Updated: May 7
We are thrilled to share this guest blog by Reagan Lowe, a happy foster mom, in Richmond, Virginia.
If you ever decide to become a foster parent, you'll hear a lot about the importance of community and how vital it is to you and your family.
But you probably won't hear that your current community (your perfect, wonderfully connected, like-minded friends) will be nowhere around when the rubber meets the road. They will be safely tucked into their neat little homes shaking their heads and tsk, tsk, tsking about your risky decision.
Let me tell you how I know.
One of our first big assignments as foster parents was providing respite for a seven-year-old boy for two weeks over the Christmas holiday. He had been to our home before so we sort of knew what to expect. Except that we had absolutely no freaking clue what we were in for. He kicked our butts. It was the most exhausting Christmas of my life.
A few days after Christmas we attended our community's Christmas party. I was a nervous wreck. At one point during the evening, Wayne gave me a break so that I could sit at a table to talk with some other moms while he was outside making sure our little guest didn't throw rocks at other children. While we chatted, reports came in that he had indeed hit another child with a rock.
These two like-minded mamas that I admired so much began to dismantle any call I ever felt to foster children. They shined a spotlight on the danger my children were in and by default now their children. I was exhausted, I felt like a failure and I ate up their fears and made them my own. The very next day, I called our agency and asked them to find another family to finish out the last week of respite. I knew the very moment we dropped that little boy off that I had made a terrible mistake. I knew that I was quitting before the task was complete and I was devastated.
Fast forward one year...
We were about six months into our first permanent placement of a sibling group when the wheels began to fall off. Our older foster son had significant special needs and his frustration level had hit an all-time high. We were clueless and literally drowning.
Out of the blue, an adoptive mother asked me out for dinner on a Friday night. In dire need of comradery, I eagerly accepted. It was an awful night and I came home more lonely than I left. I remember telling Wayne about the evening as we got ready for bed. "She told me that we need to get *our foster son* out of the house or else he'll destroy our family." Wayne looked at me and said, "You need to get *her* out of your life"

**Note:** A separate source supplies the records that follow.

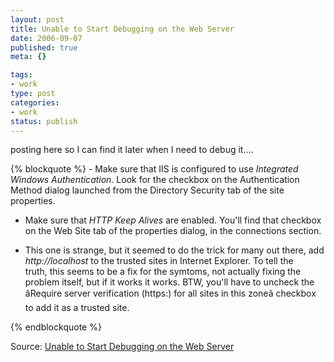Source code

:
 ```yaml
--- 
layout: post
title: Unable to Start Debugging on the Web Server
date: 2006-09-07
published: true
meta: {}

tags: 
- work
type: post
categories: 
- work
status: publish
---
```



posting here so I can find it later when I need to debug it....

 {% blockquote %}  - Make sure that IIS is configured to use _Integrated Windows Authentication_. Look for the checkbox on the Authentication Method dialog launched from the Directory Security tab of the site properties.  

- Make sure that _HTTP Keep Alives_ are enabled. You'll find that checkbox on the Web Site tab of the properties dialog, in the connections section.  

- This one is strange, but it seemed to do the trick for many out there, add <i>http://localhost</i> to the trusted sites in Internet Explorer. To tell the truth, this seems to be a fix for the symtoms, not actually fixing the problem itself, but if it works it works. BTW, you'll have to uncheck the âRequire server verification (https:) for all sites in this zoneâ checkbox to add it as a trusted site.

{% endblockquote %} 

Source: [Unable to Start Debugging on the Web Server](http://ryanfarley.com/blog/archive/2005/08/23/8540.aspx)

I've learned that community (at least for us) is fluid and ever-changing.
And I've experienced that true community rises up to meet you when you need it the most.
Our family is large. It's even larger when we have extra children. We don't get many invitations to lunch or dinner. I found the picture I attached to this post on Wayne's phone the other night. It was taken roughly six years ago but I remember the day so clearly.
We were hanging out in the church parking lot one Sunday when my friend's husband said, "Y'all want to come over for lunch?" It was a spur of the moment, off-the-cuff invite. We were like, "Are you serious?" And he was like, "Yeah."
So, we went home and grabbed some chicken wings and headed to their house.
I don't remember Wayne snapping the picture of all of our kids around the table but I'm so glad he did. What I do remember, is sitting in the other room away from the children and laughing so hard that tears rolled down my cheeks.
It felt so good to be wanted. I'm pretty sure that one of our family members left their house with every ink pen they owned...and a few kitchen timers too. The very best part of this story, these friends always had an extra ink pen or two to share with us anytime we saw them after that. Like I said, it feels so good to be wanted.
Other brave friends invited us over and we may or may not have broken their toilet... But not before they took us down to their beach. I remember our Big Guy got such a thrill out of throwing rocks into the river. It was a beautiful night and a beautiful memory.
The community that surrounded us as we fostered wasn't the community that we imagined it would be when we began. I say all of this not to discourage you but to encourage you that the very best rises to the top. God gives us just what we need, exactly when we need it.
My heart will never forget the night a friend walked through my front door, followed by her children carrying Costco-sized detergent, toilet paper, fruit snacks, and a full home-cooked meal. My heart will never forget the house full of friends who gathered for The Big Guy's eighteenth birthday. He was so full of joy and happiness and they delighted in him.
We couldn't have done it without our community. And yet, time marches on, faces and spaces change. It appears that community is just as likely to dissolve as it is to evolve. But in my heart, I know that Lord gives and the Lord takes away. Blessed be the name of the Lord, Job 1:21.